In un convegno di questi giorni a Roma organizzato dall’Associazione Treellle si è discusso delle differenze tra il nostro sistema scolastico e quello tedesco, spesso richiamato come possibile modello specie per quanto riguarda l’alternanza scuola lavoro. Secondo lei, invece, quale sistema straniero potrebbe essere preso come punto di riferimento per il nostro Paese?

“L’Italia scelse come modello una miscela del sistema tedesco e francese dopo l’Unità, ovvero un secolo e mezzo fa, creando un sistema con aspetti originali che ha avuto molto successo, è stato apprezzato all’estero e si è evoluto nel tempo con importanti interventi legislativi che, in molti casi hanno avuto effetti positivi, in altri (più recenti) assai meno.

Non vedo proprio la necessità di “copiare” sistemi esteri che non funzionano affatto meglio del nostro, salvo per una maggiore disponibilità di risorse e un trattamento stipendiale degli insegnanti meno indecoroso.
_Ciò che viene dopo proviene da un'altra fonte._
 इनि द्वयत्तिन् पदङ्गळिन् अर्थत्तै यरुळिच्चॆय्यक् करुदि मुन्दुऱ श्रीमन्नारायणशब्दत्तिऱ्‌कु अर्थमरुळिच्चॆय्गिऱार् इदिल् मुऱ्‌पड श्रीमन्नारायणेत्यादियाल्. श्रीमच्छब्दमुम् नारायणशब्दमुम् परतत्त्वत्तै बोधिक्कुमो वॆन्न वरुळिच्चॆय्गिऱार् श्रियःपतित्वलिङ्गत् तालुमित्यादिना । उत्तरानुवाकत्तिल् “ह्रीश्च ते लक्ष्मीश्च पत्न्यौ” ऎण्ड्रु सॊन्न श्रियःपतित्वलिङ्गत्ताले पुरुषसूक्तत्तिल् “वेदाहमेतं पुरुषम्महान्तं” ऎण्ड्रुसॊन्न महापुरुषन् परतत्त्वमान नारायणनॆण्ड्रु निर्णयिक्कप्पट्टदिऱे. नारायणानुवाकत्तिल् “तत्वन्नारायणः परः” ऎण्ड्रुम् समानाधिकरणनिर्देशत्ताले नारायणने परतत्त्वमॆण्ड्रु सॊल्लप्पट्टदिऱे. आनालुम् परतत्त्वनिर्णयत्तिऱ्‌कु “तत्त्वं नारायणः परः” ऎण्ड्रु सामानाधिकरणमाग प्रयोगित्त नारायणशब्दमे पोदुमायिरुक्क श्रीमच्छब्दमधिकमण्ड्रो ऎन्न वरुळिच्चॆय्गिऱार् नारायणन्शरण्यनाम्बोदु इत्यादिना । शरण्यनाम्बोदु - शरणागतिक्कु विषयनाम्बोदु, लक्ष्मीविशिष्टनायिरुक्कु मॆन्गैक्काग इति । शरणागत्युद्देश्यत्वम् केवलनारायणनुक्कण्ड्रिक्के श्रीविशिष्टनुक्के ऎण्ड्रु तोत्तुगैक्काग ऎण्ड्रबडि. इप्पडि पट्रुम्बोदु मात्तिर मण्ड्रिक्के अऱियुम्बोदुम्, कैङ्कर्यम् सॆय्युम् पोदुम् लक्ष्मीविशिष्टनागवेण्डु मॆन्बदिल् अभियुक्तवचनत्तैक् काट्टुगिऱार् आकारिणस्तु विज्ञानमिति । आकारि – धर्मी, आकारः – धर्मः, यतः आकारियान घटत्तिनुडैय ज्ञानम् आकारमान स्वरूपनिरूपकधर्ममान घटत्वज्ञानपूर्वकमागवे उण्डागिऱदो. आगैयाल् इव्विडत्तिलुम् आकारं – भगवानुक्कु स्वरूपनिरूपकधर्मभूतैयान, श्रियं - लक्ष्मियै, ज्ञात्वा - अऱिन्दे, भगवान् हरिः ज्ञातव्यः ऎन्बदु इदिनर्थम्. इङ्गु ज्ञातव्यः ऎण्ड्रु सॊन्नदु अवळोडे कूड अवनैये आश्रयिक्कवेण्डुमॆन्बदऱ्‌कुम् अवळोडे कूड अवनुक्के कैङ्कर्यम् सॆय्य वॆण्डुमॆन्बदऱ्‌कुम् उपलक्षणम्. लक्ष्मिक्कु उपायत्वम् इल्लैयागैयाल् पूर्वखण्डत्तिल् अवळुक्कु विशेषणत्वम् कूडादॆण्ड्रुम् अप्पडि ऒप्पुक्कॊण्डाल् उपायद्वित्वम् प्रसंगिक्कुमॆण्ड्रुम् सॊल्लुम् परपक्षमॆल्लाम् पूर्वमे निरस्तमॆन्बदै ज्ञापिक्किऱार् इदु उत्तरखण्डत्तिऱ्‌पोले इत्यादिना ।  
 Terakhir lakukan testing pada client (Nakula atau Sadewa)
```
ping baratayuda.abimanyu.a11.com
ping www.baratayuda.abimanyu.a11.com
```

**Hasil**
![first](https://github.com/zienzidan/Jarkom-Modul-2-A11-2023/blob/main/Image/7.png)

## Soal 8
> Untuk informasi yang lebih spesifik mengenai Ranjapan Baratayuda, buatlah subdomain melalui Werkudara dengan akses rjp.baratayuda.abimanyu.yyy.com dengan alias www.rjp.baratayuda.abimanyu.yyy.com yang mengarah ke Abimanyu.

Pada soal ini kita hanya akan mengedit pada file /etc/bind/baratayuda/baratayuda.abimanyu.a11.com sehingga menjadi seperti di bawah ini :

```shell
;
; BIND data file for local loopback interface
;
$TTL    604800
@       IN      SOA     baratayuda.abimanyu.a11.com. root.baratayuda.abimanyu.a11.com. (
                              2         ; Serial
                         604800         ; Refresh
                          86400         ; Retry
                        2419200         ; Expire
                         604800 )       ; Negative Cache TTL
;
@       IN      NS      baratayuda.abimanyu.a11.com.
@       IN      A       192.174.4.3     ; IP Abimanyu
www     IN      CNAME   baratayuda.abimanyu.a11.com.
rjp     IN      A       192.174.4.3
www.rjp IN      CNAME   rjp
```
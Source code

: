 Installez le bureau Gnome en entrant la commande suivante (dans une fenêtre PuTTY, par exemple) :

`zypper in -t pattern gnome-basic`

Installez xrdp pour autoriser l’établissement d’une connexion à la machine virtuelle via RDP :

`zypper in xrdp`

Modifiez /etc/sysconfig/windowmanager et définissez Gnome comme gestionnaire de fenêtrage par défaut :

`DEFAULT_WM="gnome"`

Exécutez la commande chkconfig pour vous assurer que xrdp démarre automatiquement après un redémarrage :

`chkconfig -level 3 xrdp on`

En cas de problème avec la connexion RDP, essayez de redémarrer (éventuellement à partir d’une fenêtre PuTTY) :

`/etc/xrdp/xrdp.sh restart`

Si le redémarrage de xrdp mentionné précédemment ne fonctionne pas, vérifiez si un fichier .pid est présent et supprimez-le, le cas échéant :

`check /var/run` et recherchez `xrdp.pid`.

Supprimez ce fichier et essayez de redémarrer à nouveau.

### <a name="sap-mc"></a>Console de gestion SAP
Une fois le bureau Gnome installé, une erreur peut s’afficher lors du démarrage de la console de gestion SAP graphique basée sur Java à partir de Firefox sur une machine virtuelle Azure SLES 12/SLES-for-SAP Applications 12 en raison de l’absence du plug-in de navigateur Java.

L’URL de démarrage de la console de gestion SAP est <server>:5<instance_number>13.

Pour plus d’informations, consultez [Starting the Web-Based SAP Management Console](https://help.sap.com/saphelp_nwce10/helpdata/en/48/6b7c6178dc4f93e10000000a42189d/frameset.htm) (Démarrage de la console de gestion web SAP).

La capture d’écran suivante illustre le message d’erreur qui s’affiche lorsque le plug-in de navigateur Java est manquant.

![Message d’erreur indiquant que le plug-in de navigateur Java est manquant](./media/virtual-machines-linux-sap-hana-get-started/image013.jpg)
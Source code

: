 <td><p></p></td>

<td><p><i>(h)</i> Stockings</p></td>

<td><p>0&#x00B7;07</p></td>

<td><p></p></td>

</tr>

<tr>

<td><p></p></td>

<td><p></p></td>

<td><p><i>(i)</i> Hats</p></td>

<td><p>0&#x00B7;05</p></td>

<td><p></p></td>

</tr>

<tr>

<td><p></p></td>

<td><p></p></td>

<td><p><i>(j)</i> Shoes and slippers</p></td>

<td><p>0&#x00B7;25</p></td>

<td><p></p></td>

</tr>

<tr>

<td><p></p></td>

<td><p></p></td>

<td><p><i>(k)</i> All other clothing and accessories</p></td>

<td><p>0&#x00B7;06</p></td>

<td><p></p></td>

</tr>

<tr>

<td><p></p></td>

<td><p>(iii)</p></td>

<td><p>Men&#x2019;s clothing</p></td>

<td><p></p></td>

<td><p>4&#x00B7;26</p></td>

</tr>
Pensiamo piuttosto a ripartire dalla nostra esperienza e dalla nostra storia, riflettendo su quanto essa contiene di positivo che va preservato e valorizzato, e quanto di negativo è stato aggiunto con sperimentazioni fasulle e interventi legislativi senza capo né coda, spesso ispirati a teorie pedagogiche più che discutibili. E riflettiamo a come questa tradizione – “ripulita” dalle scorie di vecchiumi che non reggono più e di novità scervellate – possa essere contemperata con alcune esigenze didattiche poste dalla contemporaneità (il rapporto con il mondo produttivo nelle sue forme attuali, le nuove tecnologie digitali, ecc.).

Chi propone il modello tedesco, soprattutto per quanto riguarda l’alternanza scuola-lavoro, non soltanto non dice che tale alternanza ha senso soltanto per determinati strati dell’istruzione (e non mi riferisco soltanto all’istruzione umanistica, ma anche a quella scientifica a forte orientamento teorico, che serve eccome), ma non dice che il modello tedesco risponde a una visione pauperista per cui i bassi tassi di occupazione sono mantenuti spingendo i giovani a impiegarsi su mansioni di bassissimo livello, retribuite con poche centinaia di euro, salvo poi salire pian piano.

Siamo sicuri di volere questo? Inoltre, non ci si dice che in Germania cresce il “pentimento” per aver ridotto i licei a quattro anni e aver svilito il liceo classico, e si guarda al modello italiano, proprio mentre molti da noi incitano a seguire la via contraria. Quanto ai modelli anglosassoni, sono troppo diversi dalla nostra tradizione per poterli prendere a riferimento; senza contare che non sono affatto modelli di efficienza e qualità, a meno che non si pensi a un sistema scolastico in cui il settore pubblico è a livelli infimi (in cui il problema principale è che lo studente non venga a scuola con la pistola) e chi vuole far studiare ad elevati livelli i propri figli deve spedirli in costose scuole private dove la mattina si entra in divisa… Se si desidera gettare alle ortiche il meglio della tradizione universalistica dell’insegnamento cui apparteniamo, ci si accomodi, basta dirlo senza infingimenti”.